There may be many causes for discrepancies between data sources. One such reason may be due to player privacy rights, in which all specific medical information is not released on public domains. Second, there may be competition-related or economic consequences of individual player-level medical records to be publicly accessible. It is also important to note perhaps minor injuries that do not impact practice or game availability do not need to be reported to the public per NFL rules, impacting overall injury data that is publicly available. Therefore, although there are discrepancies in available data sources, we suggest that the inconsistencies are also expected. Still, the discrepancies between data sources found in the current study may indicate either imprecision in a study’s findings if the sample is consistent but small, or bias toward or away from the null hypothesis if missing data are inconsistent across a study period when examining associations in prior work and should be a consideration in future research investigations (e.g., equipment, rules).


This study is not without limitations. The publicly available injury data sources provided few details about each SRC, which aligns with our overall message that research questions that can be pursued with these data sets may be limited. In particular, date of injury was not included, which limits what can be deduced about time out of competition. As an alternative, there was a weekly report indicating a player sustained an SRC, and therefore the player missed out on subsequent play time due to injury. Furthermore, given that the EHR records are not publicly available, we could not access them directly and instead relied on EHR injury counts reported from Mack et al. (2021). Therefore, we could not validate SRC injury counts at the case level in the current study. As noted above, our analyses included injuries designated as “concussion” in the two publicly obtainable data sources, whereas some concussions might be classified as “head” injuries. Our sensitivity analysis indicated this is not an explanation for variability between data sources. Last, it is important to recognize that although EHR data are considered the “gold-standard” source, to date, it may itself have imperfections and may over or underreport SRC which may be due to athlete injury non-disclosure (Jacks et al. 2022; Kerr et al. 2018; Monseau et al. 2021) or even overdiagnosis (Ware and Jha 2015).


Large surveillance studies play a critical role in enabling researchers to monitor disease and injury trends and identify a need for closer study or prevention efforts (Rothman et al. 2008).
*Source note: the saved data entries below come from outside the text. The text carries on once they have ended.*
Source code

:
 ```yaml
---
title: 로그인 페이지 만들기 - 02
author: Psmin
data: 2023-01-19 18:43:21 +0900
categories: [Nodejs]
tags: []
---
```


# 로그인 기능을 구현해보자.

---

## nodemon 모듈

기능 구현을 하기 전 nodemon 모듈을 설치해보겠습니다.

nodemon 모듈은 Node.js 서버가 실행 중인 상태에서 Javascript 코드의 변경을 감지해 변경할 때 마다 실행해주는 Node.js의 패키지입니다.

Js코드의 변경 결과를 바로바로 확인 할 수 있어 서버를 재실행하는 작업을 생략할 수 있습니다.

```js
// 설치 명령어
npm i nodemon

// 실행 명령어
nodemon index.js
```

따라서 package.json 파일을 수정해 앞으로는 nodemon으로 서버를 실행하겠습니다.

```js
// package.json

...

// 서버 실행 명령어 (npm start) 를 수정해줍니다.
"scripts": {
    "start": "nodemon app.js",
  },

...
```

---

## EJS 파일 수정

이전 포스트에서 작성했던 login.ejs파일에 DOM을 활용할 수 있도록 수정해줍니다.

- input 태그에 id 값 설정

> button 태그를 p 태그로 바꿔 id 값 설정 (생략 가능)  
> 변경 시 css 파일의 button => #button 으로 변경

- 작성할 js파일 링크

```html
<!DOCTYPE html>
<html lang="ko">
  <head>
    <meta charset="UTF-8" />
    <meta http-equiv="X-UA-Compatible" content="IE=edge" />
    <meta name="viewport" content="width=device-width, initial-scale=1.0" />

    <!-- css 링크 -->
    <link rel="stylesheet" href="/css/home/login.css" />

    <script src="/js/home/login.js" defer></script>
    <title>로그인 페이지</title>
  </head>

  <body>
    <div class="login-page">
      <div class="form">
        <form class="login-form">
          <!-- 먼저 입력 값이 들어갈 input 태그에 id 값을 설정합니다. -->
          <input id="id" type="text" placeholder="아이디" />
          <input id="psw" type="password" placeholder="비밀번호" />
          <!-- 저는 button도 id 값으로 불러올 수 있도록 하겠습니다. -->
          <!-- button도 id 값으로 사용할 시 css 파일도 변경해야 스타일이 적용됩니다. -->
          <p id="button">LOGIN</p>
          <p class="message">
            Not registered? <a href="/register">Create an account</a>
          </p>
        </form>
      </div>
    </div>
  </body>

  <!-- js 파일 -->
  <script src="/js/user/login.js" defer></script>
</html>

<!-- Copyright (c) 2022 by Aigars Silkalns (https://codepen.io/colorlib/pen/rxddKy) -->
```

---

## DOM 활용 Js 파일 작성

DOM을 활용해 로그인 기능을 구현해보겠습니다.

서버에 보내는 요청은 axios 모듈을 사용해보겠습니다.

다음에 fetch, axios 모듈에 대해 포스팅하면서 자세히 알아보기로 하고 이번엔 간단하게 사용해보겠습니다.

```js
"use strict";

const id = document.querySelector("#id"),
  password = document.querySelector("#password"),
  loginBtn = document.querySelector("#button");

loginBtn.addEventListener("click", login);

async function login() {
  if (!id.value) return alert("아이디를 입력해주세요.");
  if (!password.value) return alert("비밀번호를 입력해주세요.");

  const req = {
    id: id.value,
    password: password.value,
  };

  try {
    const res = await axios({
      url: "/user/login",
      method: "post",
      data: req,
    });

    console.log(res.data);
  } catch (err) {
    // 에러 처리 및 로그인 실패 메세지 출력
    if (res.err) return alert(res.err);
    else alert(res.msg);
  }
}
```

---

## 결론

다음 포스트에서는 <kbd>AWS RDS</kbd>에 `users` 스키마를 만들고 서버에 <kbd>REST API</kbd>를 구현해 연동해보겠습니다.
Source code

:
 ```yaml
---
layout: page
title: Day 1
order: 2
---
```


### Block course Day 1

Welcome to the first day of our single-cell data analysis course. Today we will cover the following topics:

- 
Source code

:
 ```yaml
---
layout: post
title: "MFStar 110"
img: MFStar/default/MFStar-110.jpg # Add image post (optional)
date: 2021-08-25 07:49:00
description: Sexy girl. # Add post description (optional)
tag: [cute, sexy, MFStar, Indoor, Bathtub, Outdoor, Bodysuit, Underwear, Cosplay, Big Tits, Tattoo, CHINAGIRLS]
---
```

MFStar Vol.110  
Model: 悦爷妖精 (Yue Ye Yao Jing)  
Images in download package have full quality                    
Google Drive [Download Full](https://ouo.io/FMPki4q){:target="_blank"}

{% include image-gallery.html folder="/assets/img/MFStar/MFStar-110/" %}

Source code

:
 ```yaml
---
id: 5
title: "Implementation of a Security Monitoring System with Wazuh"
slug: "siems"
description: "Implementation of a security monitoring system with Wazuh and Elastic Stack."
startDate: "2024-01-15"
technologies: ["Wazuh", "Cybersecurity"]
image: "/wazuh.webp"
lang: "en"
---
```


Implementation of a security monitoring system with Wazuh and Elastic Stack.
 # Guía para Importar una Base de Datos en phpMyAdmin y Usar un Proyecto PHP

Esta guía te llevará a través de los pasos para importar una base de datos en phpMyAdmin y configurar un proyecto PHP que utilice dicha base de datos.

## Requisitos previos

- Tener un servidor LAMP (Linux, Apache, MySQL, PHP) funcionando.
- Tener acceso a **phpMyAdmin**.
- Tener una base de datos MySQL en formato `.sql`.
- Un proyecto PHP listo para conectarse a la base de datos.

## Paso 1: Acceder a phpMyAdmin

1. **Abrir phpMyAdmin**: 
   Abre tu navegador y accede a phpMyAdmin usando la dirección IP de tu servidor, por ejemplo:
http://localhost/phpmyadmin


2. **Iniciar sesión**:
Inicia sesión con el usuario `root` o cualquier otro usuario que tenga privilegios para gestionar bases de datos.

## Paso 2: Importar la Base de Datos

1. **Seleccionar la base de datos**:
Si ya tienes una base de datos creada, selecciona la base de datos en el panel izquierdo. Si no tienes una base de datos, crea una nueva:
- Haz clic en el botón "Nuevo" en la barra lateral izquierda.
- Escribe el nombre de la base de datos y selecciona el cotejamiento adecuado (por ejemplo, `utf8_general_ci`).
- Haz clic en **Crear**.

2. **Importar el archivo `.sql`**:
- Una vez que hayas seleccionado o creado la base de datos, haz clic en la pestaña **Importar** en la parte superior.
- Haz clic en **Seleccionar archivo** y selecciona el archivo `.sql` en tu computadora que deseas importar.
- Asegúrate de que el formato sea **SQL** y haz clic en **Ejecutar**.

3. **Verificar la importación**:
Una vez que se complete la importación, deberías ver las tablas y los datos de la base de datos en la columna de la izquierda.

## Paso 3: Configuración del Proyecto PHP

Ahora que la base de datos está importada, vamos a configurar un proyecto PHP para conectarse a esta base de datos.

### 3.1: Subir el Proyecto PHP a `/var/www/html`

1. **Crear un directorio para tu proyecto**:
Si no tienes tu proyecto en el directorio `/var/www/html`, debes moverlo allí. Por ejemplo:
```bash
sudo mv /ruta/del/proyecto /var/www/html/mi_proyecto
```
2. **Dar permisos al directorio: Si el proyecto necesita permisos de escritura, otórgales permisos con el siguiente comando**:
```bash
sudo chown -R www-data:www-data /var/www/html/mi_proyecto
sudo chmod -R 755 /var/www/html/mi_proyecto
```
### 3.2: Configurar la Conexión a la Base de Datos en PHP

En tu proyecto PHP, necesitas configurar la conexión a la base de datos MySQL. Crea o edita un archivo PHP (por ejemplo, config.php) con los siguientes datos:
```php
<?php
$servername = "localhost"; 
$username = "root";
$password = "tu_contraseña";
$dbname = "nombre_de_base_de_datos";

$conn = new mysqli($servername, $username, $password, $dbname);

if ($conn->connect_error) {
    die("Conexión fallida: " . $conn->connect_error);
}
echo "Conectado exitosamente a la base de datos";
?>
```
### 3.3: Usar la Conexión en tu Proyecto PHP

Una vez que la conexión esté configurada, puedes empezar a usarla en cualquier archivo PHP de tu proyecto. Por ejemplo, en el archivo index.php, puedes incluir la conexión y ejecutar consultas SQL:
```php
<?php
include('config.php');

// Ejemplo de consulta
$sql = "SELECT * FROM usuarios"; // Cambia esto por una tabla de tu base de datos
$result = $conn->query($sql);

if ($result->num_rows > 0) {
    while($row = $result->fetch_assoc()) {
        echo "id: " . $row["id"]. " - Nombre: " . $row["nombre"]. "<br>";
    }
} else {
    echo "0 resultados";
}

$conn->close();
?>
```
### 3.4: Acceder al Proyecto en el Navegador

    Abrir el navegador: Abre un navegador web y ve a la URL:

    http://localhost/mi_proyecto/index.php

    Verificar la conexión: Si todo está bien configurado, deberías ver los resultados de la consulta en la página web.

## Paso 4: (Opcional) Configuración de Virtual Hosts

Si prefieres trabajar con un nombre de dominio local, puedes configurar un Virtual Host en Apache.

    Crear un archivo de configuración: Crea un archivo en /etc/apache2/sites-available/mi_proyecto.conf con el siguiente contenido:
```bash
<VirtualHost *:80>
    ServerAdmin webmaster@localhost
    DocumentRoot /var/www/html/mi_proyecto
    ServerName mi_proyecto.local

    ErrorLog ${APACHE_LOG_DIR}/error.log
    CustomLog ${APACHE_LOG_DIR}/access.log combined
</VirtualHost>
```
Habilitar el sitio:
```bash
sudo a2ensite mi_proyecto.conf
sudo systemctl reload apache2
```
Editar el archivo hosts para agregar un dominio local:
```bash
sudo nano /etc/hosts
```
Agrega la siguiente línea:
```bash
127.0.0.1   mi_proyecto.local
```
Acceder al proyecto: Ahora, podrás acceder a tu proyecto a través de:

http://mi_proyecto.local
In effort to use large data sources that at the surface may seem to be a complete capture, researchers often report having utilized the “most readily available data” including publicly available data sources to answer specific injury-related research questions. This study demonstrates commonly utilized methods for identifying SRC may underestimate the incidence of injury. Specifically, we found publicly obtainable data sources captured a range of 48% to 105% of SRC from the “gold-standard” source depending on the source and year, which represents a critical weakness within the methodology. Therefore, investigators should exercise caution when using publicly available data sources to answer research questions as partial data may yield biased results if the missingness is related to any other variable being investigated, or inappropriate interpretations of results, promoting incomplete findings as stakeholders (e.g., clinicians and policy makers) translate evidence-based findings to clinical practice and policy. Future researchers and journals should understand the limitations associated with use of these sources and seek to use alternative data sources or research strategies.